Collected data entries
--*--

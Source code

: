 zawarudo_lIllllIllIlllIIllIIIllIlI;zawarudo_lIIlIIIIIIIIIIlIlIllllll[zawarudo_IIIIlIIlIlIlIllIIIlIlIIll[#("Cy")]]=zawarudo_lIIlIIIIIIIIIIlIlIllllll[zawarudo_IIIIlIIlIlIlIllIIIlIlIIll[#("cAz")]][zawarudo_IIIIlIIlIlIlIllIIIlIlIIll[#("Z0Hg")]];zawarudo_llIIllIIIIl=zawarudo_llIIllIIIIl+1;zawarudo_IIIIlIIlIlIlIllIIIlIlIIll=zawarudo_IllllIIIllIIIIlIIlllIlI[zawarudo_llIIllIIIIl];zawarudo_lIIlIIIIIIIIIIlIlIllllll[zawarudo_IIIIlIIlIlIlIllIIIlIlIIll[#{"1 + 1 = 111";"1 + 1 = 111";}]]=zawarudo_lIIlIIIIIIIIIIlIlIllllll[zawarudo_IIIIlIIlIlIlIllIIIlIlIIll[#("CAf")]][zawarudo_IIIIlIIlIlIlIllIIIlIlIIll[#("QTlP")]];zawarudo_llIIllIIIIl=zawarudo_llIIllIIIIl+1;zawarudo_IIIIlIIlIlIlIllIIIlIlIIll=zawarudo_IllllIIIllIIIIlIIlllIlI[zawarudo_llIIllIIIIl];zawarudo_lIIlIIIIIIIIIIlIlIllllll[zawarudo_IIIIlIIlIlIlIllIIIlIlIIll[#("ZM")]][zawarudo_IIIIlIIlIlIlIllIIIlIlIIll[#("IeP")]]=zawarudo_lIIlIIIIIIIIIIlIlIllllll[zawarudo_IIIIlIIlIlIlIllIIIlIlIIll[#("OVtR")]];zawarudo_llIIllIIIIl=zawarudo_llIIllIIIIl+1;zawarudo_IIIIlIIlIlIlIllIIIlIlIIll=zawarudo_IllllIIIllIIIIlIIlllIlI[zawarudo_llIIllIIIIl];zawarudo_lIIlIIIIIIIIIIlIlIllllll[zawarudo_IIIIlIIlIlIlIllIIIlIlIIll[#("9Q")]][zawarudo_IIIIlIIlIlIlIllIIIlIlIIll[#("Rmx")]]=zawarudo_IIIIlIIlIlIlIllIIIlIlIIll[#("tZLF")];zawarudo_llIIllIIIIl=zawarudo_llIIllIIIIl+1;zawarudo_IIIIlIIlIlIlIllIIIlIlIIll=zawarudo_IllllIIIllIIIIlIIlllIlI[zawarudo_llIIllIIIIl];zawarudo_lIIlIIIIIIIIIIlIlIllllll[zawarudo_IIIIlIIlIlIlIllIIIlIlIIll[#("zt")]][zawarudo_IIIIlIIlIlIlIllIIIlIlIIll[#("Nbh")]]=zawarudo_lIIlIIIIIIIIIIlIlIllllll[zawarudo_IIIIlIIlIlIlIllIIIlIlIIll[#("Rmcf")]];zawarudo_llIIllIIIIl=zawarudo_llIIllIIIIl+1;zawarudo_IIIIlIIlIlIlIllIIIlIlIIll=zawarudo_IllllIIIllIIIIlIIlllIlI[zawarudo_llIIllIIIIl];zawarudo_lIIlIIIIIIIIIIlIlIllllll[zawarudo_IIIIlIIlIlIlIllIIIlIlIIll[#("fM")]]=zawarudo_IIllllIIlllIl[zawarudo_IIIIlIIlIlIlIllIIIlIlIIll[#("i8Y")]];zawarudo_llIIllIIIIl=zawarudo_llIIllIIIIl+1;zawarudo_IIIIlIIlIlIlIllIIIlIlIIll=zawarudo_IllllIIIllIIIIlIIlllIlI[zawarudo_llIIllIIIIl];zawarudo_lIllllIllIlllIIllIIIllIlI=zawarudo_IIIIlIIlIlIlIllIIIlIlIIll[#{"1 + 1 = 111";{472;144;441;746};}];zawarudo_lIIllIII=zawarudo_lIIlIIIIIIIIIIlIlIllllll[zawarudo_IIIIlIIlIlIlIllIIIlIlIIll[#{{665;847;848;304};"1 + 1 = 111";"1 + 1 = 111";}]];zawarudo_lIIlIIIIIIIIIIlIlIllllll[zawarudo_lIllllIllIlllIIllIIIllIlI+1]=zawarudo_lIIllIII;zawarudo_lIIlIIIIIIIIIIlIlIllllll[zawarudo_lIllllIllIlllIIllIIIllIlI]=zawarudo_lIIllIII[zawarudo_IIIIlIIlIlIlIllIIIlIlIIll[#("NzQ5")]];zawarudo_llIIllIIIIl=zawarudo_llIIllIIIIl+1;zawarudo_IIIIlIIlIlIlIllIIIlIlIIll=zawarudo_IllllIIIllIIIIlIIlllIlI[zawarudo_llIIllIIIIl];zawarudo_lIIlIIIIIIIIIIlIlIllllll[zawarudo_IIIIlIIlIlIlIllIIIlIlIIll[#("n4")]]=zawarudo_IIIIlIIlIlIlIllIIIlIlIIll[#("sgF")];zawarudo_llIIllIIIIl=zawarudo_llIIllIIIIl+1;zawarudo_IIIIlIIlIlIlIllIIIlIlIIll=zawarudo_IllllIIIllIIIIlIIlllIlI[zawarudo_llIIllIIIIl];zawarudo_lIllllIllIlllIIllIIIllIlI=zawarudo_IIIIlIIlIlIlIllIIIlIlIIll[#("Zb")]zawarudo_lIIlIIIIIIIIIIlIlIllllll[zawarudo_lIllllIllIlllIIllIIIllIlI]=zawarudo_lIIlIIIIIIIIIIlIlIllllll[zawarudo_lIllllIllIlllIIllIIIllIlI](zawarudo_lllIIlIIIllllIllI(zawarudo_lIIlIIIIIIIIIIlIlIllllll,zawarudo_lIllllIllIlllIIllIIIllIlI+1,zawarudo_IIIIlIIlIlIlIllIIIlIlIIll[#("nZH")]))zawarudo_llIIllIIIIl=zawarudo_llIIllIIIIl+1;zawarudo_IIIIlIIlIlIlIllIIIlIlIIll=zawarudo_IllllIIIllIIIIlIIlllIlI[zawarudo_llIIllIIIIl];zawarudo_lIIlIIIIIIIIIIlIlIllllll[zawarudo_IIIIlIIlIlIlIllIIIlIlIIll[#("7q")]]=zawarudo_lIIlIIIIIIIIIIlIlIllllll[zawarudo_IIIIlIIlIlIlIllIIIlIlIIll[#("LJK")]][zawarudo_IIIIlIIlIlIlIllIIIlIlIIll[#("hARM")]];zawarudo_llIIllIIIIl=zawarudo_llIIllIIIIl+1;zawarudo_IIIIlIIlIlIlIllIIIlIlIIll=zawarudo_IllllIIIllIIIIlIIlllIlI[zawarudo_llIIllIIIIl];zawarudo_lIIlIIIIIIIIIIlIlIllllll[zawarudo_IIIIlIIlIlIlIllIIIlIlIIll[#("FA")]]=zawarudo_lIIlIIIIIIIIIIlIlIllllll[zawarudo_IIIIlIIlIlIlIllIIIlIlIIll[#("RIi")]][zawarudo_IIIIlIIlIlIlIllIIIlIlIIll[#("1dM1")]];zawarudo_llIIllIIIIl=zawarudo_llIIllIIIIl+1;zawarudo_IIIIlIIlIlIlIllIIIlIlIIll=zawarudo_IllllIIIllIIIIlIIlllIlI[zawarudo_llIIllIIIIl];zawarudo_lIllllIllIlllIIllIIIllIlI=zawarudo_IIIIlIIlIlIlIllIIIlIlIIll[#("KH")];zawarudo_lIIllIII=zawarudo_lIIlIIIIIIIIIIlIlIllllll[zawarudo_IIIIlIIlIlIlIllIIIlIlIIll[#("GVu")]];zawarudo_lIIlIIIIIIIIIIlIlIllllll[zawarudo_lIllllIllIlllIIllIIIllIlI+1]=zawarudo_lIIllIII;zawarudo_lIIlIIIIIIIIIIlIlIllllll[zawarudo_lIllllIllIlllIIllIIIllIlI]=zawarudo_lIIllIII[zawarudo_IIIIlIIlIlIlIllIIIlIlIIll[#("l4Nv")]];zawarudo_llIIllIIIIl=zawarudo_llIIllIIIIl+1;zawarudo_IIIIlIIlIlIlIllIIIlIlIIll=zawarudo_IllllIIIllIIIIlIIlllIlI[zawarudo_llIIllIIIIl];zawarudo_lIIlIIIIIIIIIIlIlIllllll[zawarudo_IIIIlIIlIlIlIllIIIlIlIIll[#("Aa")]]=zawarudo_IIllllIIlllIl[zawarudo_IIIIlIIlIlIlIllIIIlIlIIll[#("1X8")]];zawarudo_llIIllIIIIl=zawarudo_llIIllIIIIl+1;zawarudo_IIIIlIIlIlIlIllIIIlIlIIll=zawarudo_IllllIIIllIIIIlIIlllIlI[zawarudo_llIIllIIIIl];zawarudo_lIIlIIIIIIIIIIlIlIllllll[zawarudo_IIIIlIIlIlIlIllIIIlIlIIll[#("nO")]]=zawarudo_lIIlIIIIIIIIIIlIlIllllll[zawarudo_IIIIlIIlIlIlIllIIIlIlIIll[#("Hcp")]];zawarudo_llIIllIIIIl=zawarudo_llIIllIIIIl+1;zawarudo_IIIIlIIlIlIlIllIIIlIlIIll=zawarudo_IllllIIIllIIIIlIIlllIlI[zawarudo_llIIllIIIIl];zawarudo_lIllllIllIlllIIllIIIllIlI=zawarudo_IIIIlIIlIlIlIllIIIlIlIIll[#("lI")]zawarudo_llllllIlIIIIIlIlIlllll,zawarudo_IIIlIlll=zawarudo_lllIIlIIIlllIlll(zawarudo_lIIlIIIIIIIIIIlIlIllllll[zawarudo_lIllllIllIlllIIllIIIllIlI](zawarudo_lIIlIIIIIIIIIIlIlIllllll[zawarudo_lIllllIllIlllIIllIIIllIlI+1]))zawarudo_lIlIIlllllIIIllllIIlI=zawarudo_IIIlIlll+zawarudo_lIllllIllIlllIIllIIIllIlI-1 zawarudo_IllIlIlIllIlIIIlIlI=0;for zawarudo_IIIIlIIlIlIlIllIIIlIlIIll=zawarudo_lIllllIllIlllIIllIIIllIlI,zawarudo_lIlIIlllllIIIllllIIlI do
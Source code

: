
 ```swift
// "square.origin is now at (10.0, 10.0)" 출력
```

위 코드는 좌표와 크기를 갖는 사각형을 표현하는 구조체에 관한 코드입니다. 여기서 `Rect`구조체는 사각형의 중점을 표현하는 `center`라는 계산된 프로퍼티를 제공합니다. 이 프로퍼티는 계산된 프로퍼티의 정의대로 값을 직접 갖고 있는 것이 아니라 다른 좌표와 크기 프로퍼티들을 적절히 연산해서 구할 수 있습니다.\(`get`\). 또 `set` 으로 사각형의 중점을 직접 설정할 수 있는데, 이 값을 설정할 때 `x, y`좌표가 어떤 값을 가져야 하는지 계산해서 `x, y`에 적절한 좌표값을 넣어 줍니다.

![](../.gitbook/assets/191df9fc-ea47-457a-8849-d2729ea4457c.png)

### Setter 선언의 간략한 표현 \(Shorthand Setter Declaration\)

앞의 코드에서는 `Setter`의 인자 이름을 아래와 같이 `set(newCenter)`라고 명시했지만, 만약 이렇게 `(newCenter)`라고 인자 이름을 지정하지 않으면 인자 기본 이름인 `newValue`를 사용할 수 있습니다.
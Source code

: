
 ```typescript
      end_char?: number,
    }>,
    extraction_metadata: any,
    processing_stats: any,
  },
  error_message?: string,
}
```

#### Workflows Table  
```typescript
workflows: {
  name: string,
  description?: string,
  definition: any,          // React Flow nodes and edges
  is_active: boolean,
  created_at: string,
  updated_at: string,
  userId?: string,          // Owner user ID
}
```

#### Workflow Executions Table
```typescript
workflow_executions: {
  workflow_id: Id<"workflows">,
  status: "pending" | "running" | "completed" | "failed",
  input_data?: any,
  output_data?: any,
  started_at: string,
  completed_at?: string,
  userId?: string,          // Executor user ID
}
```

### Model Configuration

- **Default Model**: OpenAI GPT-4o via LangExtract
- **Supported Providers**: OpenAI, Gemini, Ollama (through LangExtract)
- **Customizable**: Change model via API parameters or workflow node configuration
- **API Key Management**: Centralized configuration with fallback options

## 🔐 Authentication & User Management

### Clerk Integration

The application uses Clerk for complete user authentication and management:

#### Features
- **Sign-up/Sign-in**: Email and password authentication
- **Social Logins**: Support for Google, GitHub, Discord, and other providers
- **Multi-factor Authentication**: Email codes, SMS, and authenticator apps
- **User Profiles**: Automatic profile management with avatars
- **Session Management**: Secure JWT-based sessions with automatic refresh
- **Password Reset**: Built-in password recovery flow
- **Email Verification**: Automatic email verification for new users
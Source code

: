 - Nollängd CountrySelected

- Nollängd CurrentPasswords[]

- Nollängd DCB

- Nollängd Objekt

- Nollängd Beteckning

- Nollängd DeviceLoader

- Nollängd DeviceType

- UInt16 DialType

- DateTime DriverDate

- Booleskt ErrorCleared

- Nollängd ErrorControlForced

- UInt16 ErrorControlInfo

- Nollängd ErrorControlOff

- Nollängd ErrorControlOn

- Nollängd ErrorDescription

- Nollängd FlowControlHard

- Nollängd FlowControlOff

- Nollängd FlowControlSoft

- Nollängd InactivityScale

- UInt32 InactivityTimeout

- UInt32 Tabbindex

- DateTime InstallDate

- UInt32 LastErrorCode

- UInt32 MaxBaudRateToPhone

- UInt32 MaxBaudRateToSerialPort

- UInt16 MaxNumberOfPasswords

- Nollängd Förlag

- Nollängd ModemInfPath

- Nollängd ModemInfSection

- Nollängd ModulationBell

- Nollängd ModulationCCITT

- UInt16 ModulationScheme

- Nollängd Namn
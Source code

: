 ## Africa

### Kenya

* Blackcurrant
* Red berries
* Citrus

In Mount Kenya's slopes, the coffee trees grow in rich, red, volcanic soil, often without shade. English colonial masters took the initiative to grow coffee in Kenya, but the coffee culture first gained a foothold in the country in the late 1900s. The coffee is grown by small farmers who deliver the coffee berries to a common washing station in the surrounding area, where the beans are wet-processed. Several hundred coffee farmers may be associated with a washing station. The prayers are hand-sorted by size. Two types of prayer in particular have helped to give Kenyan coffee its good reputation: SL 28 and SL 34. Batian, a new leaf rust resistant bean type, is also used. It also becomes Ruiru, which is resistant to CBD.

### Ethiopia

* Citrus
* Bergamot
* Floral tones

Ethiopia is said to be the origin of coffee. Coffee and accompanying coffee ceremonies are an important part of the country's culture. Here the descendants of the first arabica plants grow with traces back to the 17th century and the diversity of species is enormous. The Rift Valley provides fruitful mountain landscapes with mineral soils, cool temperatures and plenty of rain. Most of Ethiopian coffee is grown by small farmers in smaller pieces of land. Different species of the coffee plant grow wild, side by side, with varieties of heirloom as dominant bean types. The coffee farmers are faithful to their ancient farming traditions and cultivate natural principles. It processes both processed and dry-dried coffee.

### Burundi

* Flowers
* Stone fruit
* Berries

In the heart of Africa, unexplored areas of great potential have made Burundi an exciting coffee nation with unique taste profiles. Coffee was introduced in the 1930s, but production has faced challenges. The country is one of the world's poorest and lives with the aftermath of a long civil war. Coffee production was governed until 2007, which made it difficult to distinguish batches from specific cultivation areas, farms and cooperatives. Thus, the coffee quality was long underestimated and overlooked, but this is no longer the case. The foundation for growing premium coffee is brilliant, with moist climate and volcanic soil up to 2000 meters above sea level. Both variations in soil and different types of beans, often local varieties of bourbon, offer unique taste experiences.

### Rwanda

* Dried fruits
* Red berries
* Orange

--*--

> **What you will do**
Find "- Nollängd ErrorDescription" in the entries above and copy that whole line exactly, then each line after it through the line that contains "- UInt32 MaxBaudRateToSerialPort".

> **Solution**
- Nollängd ErrorDescription

- Nollängd FlowControlHard

- Nollängd FlowControlOff

- Nollängd FlowControlSoft

- Nollängd InactivityScale

- UInt32 InactivityTimeout

- UInt32 Tabbindex

- DateTime InstallDate

- UInt32 LastErrorCode

- UInt32 MaxBaudRateToPhone

- UInt32 MaxBaudRateToSerialPort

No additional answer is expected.